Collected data
============================================================

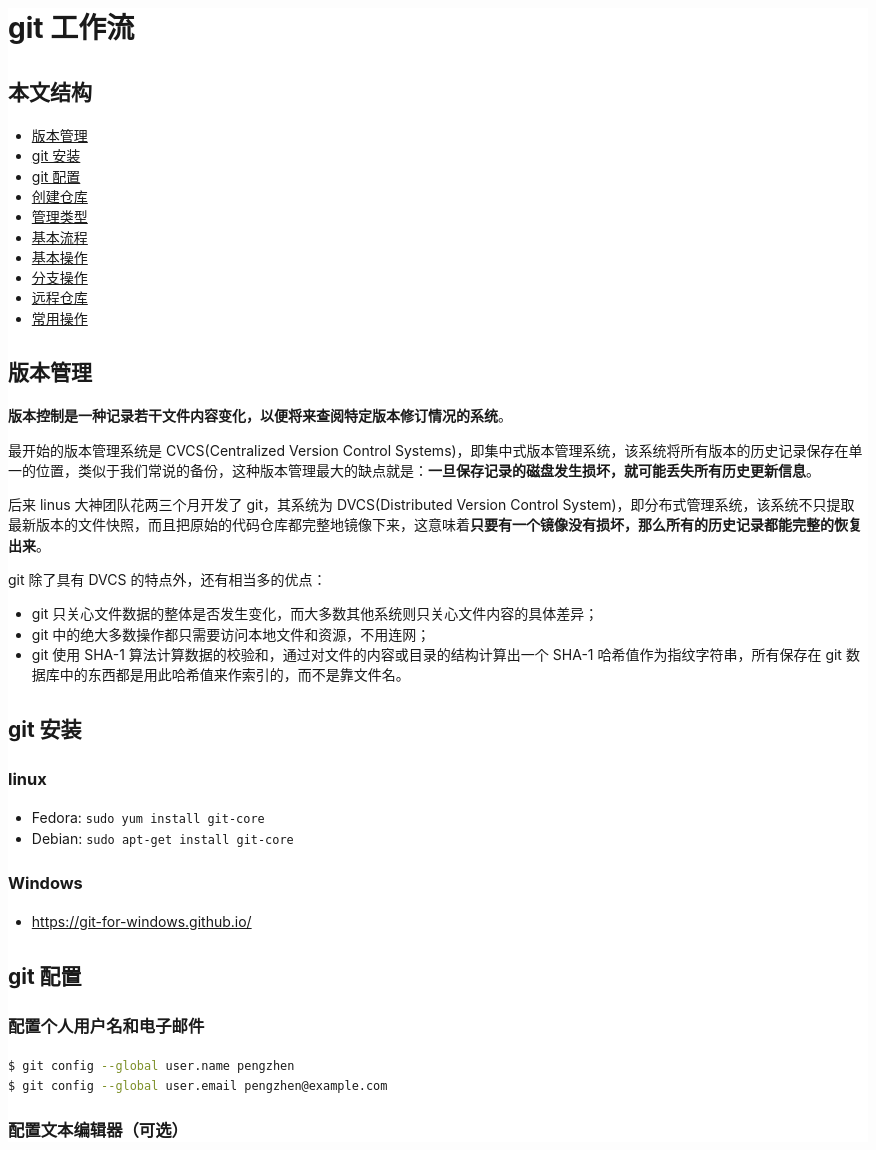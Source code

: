 # git 工作流

## 本文结构

*	[版本管理](#version_control)
*	[git 安装](#git_install)
*	[git 配置](#git_config)
*	[创建仓库](#create_repository)
*	[管理类型](#gitignore)
*	[基本流程](#basic_process)
*	[基本操作](#basic_operation)
*	[分支操作](#branch_operation)
*	[远程仓库](#remote_repository)
*	[常用操作](#common_operation)

<h2 id="version_control">版本管理</h2>

**版本控制是一种记录若干文件内容变化，以便将来查阅特定版本修订情况的系统**。

最开始的版本管理系统是 CVCS(Centralized Version Control Systems)，即集中式版本管理系统，该系统将所有版本的历史记录保存在单一的位置，类似于我们常说的备份，这种版本管理最大的缺点就是：**一旦保存记录的磁盘发生损坏，就可能丢失所有历史更新信息**。

后来 linus 大神团队花两三个月开发了 git，其系统为 DVCS(Distributed Version Control System)，即分布式管理系统，该系统不只提取最新版本的文件快照，而且把原始的代码仓库都完整地镜像下来，这意味着**只要有一个镜像没有损坏，那么所有的历史记录都能完整的恢复出来**。

git 除了具有 DVCS 的特点外，还有相当多的优点：

*	git 只关心文件数据的整体是否发生变化，而大多数其他系统则只关心文件内容的具体差异；
*	git 中的绝大多数操作都只需要访问本地文件和资源，不用连网；
*	git 使用 SHA-1 算法计算数据的校验和，通过对文件的内容或目录的结构计算出一个 SHA-1 哈希值作为指纹字符串，所有保存在 git 数据库中的东西都是用此哈希值来作索引的，而不是靠文件名。

<h2 id="git_install">git 安装</h2>

### linux

*	Fedora: `sudo yum install git-core`
*	Debian: `sudo apt-get install git-core`

### Windows

*	<https://git-for-windows.github.io/>

<h2 id="git_config">git 配置</h2>

### 配置个人用户名和电子邮件

```bash
$ git config --global user.name pengzhen
$ git config --global user.email pengzhen@example.com
```

### 配置文本编辑器（可选）
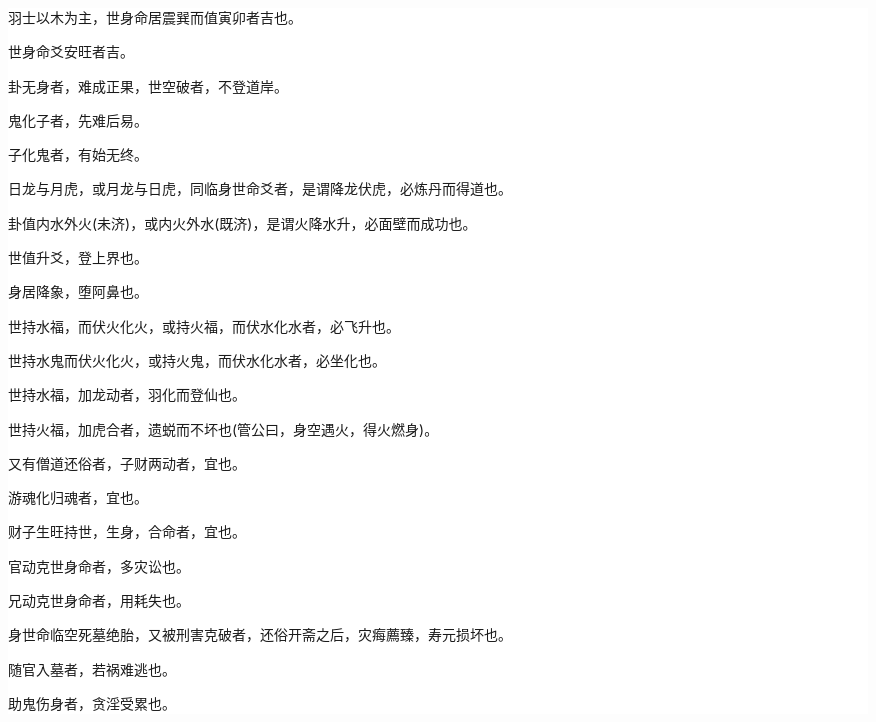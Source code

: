 羽士以木为主，世身命居震巽而值寅卯者吉也。

世身命爻安旺者吉。

卦无身者，难成正果，世空破者，不登道岸。

鬼化子者，先难后易。

子化鬼者，有始无终。

日龙与月虎，或月龙与日虎，同临身世命爻者，是谓降龙伏虎，必炼丹而得道也。

卦值内水外火(未济)，或内火外水(既济)，是谓火降水升，必面壁而成功也。

世值升爻，登上界也。

身居降象，堕阿鼻也。

世持水福，而伏火化火，或持火福，而伏水化水者，必飞升也。

世持水鬼而伏火化火，或持火鬼，而伏水化水者，必坐化也。

世持水福，加龙动者，羽化而登仙也。

世持火福，加虎合者，遗蜕而不坏也(管公曰，身空遇火，得火燃身)。

又有僧道还俗者，子财两动者，宜也。

游魂化归魂者，宜也。

财子生旺持世，生身，合命者，宜也。

官动克世身命者，多灾讼也。

兄动克世身命者，用耗失也。

身世命临空死墓绝胎，又被刑害克破者，还俗开斋之后，灾痗薦臻，寿元损坏也。

随官入墓者，若祸难逃也。

助鬼伤身者，贪淫受累也。
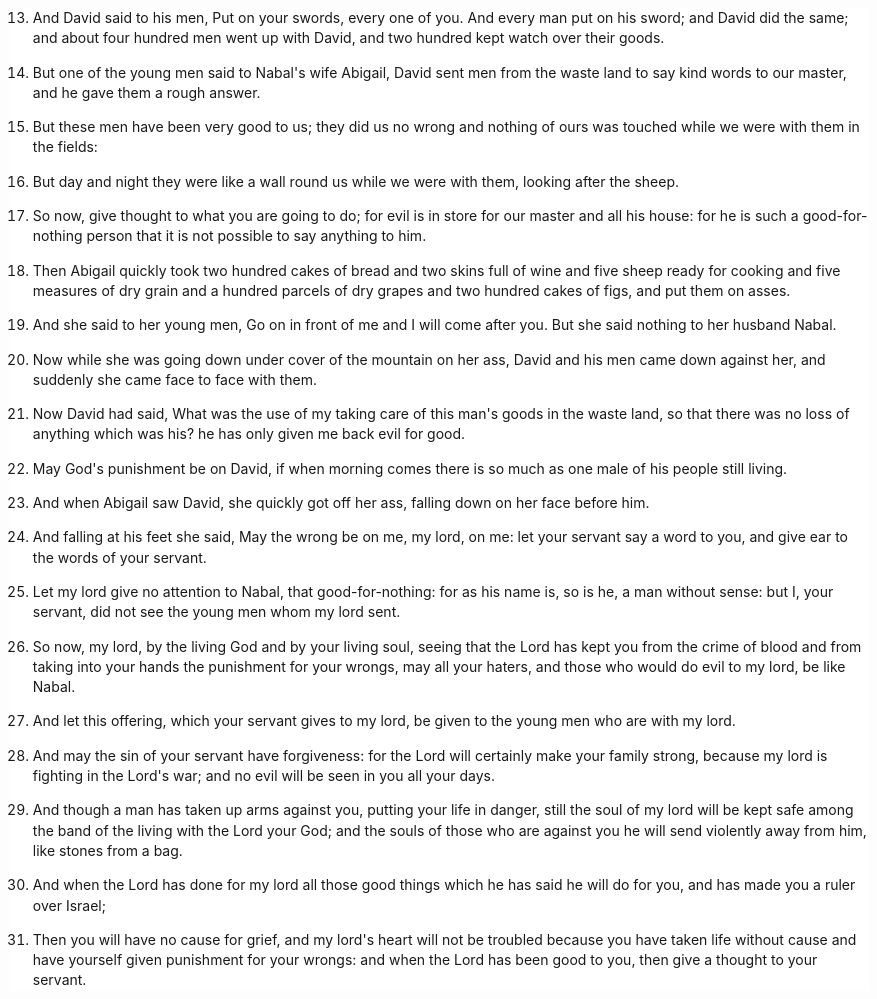 13. And David said to his men, Put on your swords, every one of you. And every man put on his sword; and David did the same; and about four hundred men went up with David, and two hundred kept watch over their goods.

14. But one of the young men said to Nabal's wife Abigail, David sent men from the waste land to say kind words to our master, and he gave them a rough answer.

15. But these men have been very good to us; they did us no wrong and nothing of ours was touched while we were with them in the fields:

16. But day and night they were like a wall round us while we were with them, looking after the sheep.

17. So now, give thought to what you are going to do; for evil is in store for our master and all his house: for he is such a good-for-nothing person that it is not possible to say anything to him.

18. Then Abigail quickly took two hundred cakes of bread and two skins full of wine and five sheep ready for cooking and five measures of dry grain and a hundred parcels of dry grapes and two hundred cakes of figs, and put them on asses.

19. And she said to her young men, Go on in front of me and I will come after you. But she said nothing to her husband Nabal.

20. Now while she was going down under cover of the mountain on her ass, David and his men came down against her, and suddenly she came face to face with them.

21. Now David had said, What was the use of my taking care of this man's goods in the waste land, so that there was no loss of anything which was his? he has only given me back evil for good.

22. May God's punishment be on David, if when morning comes there is so much as one male of his people still living.

23. And when Abigail saw David, she quickly got off her ass, falling down on her face before him.

24. And falling at his feet she said, May the wrong be on me, my lord, on me: let your servant say a word to you, and give ear to the words of your servant.

25. Let my lord give no attention to Nabal, that good-for-nothing: for as his name is, so is he, a man without sense: but I, your servant, did not see the young men whom my lord sent.

26. So now, my lord, by the living God and by your living soul, seeing that the Lord has kept you from the crime of blood and from taking into your hands the punishment for your wrongs, may all your haters, and those who would do evil to my lord, be like Nabal.

27. And let this offering, which your servant gives to my lord, be given to the young men who are with my lord.

28. And may the sin of your servant have forgiveness: for the Lord will certainly make your family strong, because my lord is fighting in the Lord's war; and no evil will be seen in you all your days.

29. And though a man has taken up arms against you, putting your life in danger, still the soul of my lord will be kept safe among the band of the living with the Lord your God; and the souls of those who are against you he will send violently away from him, like stones from a bag.

30. And when the Lord has done for my lord all those good things which he has said he will do for you, and has made you a ruler over Israel;

31. Then you will have no cause for grief, and my lord's heart will not be troubled because you have taken life without cause and have yourself given punishment for your wrongs: and when the Lord has been good to you, then give a thought to your servant.
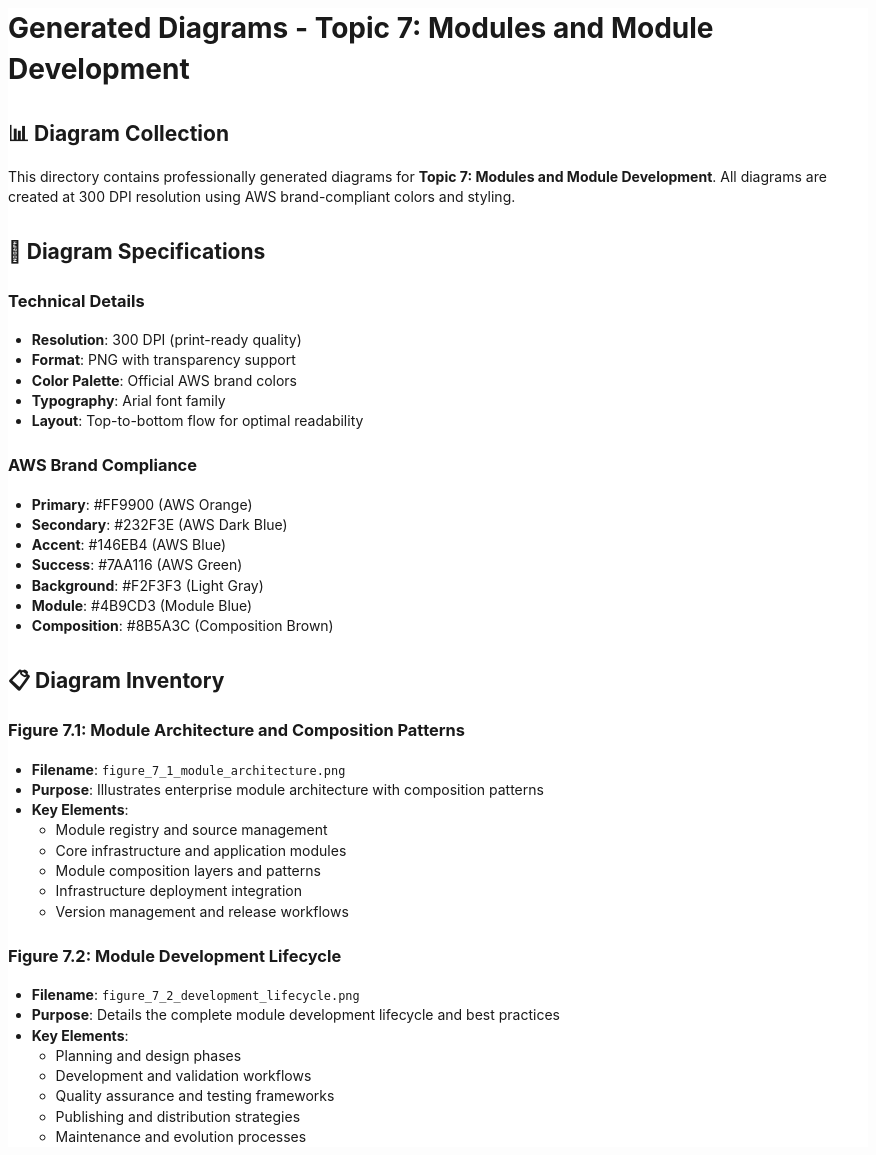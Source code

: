 # Generated Diagrams - Topic 7: Modules and Module Development

## 📊 Diagram Collection

This directory contains professionally generated diagrams for **Topic 7: Modules and Module Development**. All diagrams are created at 300 DPI resolution using AWS brand-compliant colors and styling.

## 🎨 Diagram Specifications

### Technical Details
- **Resolution**: 300 DPI (print-ready quality)
- **Format**: PNG with transparency support
- **Color Palette**: Official AWS brand colors
- **Typography**: Arial font family
- **Layout**: Top-to-bottom flow for optimal readability

### AWS Brand Compliance
- **Primary**: #FF9900 (AWS Orange)
- **Secondary**: #232F3E (AWS Dark Blue)  
- **Accent**: #146EB4 (AWS Blue)
- **Success**: #7AA116 (AWS Green)
- **Background**: #F2F3F3 (Light Gray)
- **Module**: #4B9CD3 (Module Blue)
- **Composition**: #8B5A3C (Composition Brown)

## 📋 Diagram Inventory

### Figure 7.1: Module Architecture and Composition Patterns
- **Filename**: `figure_7_1_module_architecture.png`
- **Purpose**: Illustrates enterprise module architecture with composition patterns
- **Key Elements**:
  - Module registry and source management
  - Core infrastructure and application modules
  - Module composition layers and patterns
  - Infrastructure deployment integration
  - Version management and release workflows

### Figure 7.2: Module Development Lifecycle
- **Filename**: `figure_7_2_development_lifecycle.png`
- **Purpose**: Details the complete module development lifecycle and best practices
- **Key Elements**:
  - Planning and design phases
  - Development and validation workflows
  - Quality assurance and testing frameworks
  - Publishing and distribution strategies
  - Maintenance and evolution processes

============================================================

INSTRUCTIONS TO FOLLOW -> A line belongs in the answer if it contains the word "those"; copy every such line from the data above.

WRITTEN SOLUTION ->
26. So now, my lord, by the living God and by your living soul, seeing that the Lord has kept you from the crime of blood and from taking into your hands the punishment for your wrongs, may all your haters, and those who would do evil to my lord, be like Nabal.
29. And though a man has taken up arms against you, putting your life in danger, still the soul of my lord will be kept safe among the band of the living with the Lord your God; and the souls of those who are against you he will send violently away from him, like stones from a bag.
30. And when the Lord has done for my lord all those good things which he has said he will do for you, and has made you a ruler over Israel;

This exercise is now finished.